Apple(AAPL)の株価は2025年初頭に4.7%下落し、昨年の好調な推移とは一転して厳しい局面を迎えている。市場アナリストらは、iPhone 16eの販売不振と米中貿易摩擦の影響が、今後の株価動向を左右する要因になると警鐘を鳴らす。
特に中国市場での成長鈍化がiPhone 16eの販売低迷につながっていると指摘され、技術革新の要とされるAI分野でも期待ほどの影響を及ぼしていない。加えて、トランプ前大統領の関税政策が再び市場に不透明感をもたらし、Appleの事業環境にも逆風となる可能性がある。
こうした背景から、証券会社JefferiesはAppleの2025年の株価見通しを「アンダーパフォーム(市場平均を下回る)」と評価し、目標株価を現行よりも低い水準に設定。市場全体の停滞が続けば、AAPLは年内に200ドルを割るリスクも否定できず、今後の動向が注視されている。
iPhone 16eの販売低迷 中国市場での成長鈍化が影響

Appleが投入したiPhone 16eは、発売当初から販売が振るわず、厳しい評価を受けている。
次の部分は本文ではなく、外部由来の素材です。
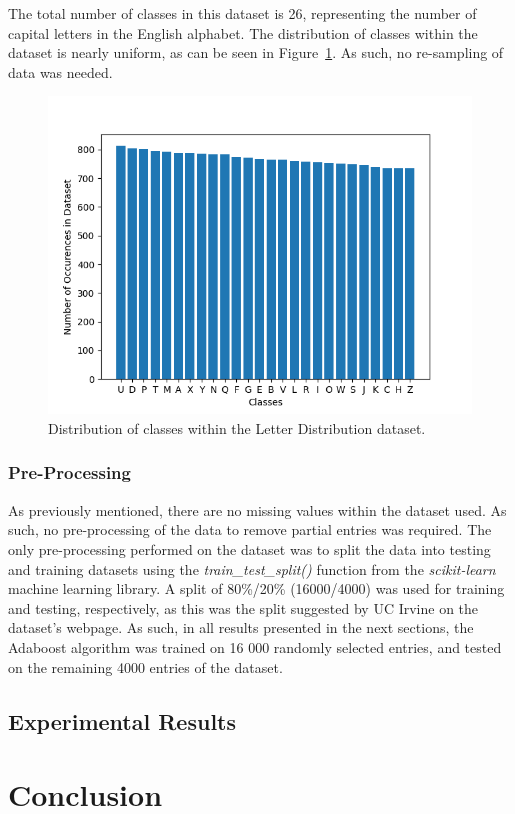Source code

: \documentclass[a4paper]{article}
\begin{document}
The total number of classes in this dataset is 26, representing the number of capital letters in the English alphabet. The distribution of classes within the dataset is nearly uniform, as can be seen in Figure~\ref{fig:class-histogram}. As such, no re-sampling of data was needed.

\begin{figure}[h]
    \centering
    \includegraphics[scale=0.7]{images/class-distribution.png}
    \caption{Distribution of classes within the Letter Distribution dataset.}
    \label{fig:class-histogram}
\end{figure}

\subsubsection{Pre-Processing}
As previously mentioned, there are no missing values within the dataset used. As such, no pre-processing of the data to remove partial entries was required. The only pre-processing performed on the dataset was to split the data into testing and training datasets using the \textit{train\_test\_split()} function from the \textit{scikit-learn} machine learning library. A split of 80\%/20\% (16000/4000) was used for training and testing, respectively, as this was the split suggested by UC Irvine on the dataset's webpage. As such, in all results presented in the next sections, the Adaboost algorithm was trained on 16 000 randomly selected entries, and tested on the remaining 4000 entries of the dataset.

\subsection{Experimental Results}

\section{Conclusion}

\newpage



\end{document}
証券会社Jefferiesのエジソン・リー氏は、Appleの成長鈍化の一因として中国市場の減速を指摘。特に、iPhone 16eは従来モデルと比較して機能面での革新性が乏しく、消費者の買い控えが生じている可能性がある。
販売データはまだ公表されていないが、市場関係者の間では、予想を下回る結果になるとの見方が強まっている。中国市場の減速はAppleにとって大きな懸念材料だ。同国は同社のスマートフォン販売において重要な市場であり、特にハイエンドモデルの売上に大きく貢献してきた。
しかし、近年はHuaweiを筆頭に国内メーカーの台頭が著しく、Appleのシェアは徐々に低下。加えて、政府の政策も外資系スマートフォンメーカーにとって逆風となり得る。Appleは「Apple Intelligence」と呼ばれるAI技術の導入によって競争力を高める戦略を進めているが、現時点では市場に大きなインパクトを与えていない。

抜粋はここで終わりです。